Recently, rice-based formulas have been widely used in hypoallergenic diets, but data on nutritional values are scarce.


To evaluate the growth of infants fed with a rice-based hydrolysate formula, compared to those infants fed with a soy formula or an extensively hydrolysed casein formula, in the first 2 y of life.


A total of 88 infants were enrolled between March 2002 and March 2004. Fifty-eight infants with atopic dermatitis (AD) and cow's milk allergy (CMA), confirmed by open challenge, were enrolled as study group: 15 were fed with a rice-based hydrolysate formula (RHF), 17 with a soy-based formula (SF) and 26 with an extensively hydrolysed casein formula (eHCF). Thirty infants with AD without cow's milk allergy were recruited as a control group (CG) and fed with a free diet. Weight was recorded on enrolment and at 3-monthly intervals in the first year of life, and at 6-monthly intervals in the second year. Infants were weighed naked, before feeding, by means of an electronic integrating scale. The z-scores of weight for age were calculated.


One-way analysis of variance and Student's t-test were used for statistical comparison. Significance was set at p<0.05.

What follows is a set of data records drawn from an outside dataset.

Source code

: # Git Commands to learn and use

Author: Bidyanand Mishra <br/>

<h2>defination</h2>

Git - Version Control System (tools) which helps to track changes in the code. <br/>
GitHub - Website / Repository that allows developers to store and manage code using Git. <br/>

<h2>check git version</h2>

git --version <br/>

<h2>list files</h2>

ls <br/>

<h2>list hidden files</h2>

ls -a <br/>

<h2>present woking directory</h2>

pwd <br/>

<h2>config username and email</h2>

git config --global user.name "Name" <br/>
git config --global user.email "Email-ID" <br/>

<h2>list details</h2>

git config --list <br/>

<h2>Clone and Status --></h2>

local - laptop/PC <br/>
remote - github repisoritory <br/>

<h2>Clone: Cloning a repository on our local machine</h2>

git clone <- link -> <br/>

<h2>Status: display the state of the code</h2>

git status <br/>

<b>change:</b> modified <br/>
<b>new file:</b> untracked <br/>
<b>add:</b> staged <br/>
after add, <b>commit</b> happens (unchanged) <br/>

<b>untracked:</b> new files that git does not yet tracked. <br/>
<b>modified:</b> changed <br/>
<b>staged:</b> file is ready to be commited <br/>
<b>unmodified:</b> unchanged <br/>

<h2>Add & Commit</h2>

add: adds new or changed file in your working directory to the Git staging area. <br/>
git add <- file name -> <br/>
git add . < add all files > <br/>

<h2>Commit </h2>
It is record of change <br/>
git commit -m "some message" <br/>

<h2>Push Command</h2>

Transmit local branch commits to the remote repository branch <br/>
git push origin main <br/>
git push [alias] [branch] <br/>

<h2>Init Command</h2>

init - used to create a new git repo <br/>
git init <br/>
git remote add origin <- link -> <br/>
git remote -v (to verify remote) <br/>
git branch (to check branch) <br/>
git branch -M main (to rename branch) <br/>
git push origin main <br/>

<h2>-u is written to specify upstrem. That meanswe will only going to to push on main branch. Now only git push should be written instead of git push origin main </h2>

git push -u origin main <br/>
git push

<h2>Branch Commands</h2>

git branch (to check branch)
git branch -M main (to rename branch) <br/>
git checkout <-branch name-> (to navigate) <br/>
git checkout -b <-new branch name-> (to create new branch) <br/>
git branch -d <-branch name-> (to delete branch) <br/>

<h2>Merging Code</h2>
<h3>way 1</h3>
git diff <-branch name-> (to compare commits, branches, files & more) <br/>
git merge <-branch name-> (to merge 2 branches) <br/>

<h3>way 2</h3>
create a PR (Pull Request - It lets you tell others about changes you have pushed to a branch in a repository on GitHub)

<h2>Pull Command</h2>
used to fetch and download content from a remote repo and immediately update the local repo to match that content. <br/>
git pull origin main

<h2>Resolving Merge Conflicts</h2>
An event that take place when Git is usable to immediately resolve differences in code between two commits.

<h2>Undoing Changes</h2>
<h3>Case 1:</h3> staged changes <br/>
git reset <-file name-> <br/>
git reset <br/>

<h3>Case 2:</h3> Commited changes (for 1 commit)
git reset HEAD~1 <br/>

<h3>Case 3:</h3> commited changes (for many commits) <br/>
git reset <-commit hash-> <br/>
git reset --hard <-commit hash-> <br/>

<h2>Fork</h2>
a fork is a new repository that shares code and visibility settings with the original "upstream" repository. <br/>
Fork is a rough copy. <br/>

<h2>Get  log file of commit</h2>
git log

No significant differences between the RHF, SF and eHCF groups were observed for the z-score of weight for age during the first 2 y of life, but a significantly lower difference was seen in the RHF group compared to the control group in the intervals 9 mo-1 y (p=0.025) and 1-1.5 y (p=0.020) of age. In contrast, the SF and eHCF groups were comparable to the control group, but the eHCF group was significantly lower (p=0) in the first trimester of life.


Even if our findings show no significant difference between RHF and control, low weight observed in infants fed with RHF raises doubts about the nutritional adequacy of rice-hydrolysate formulas.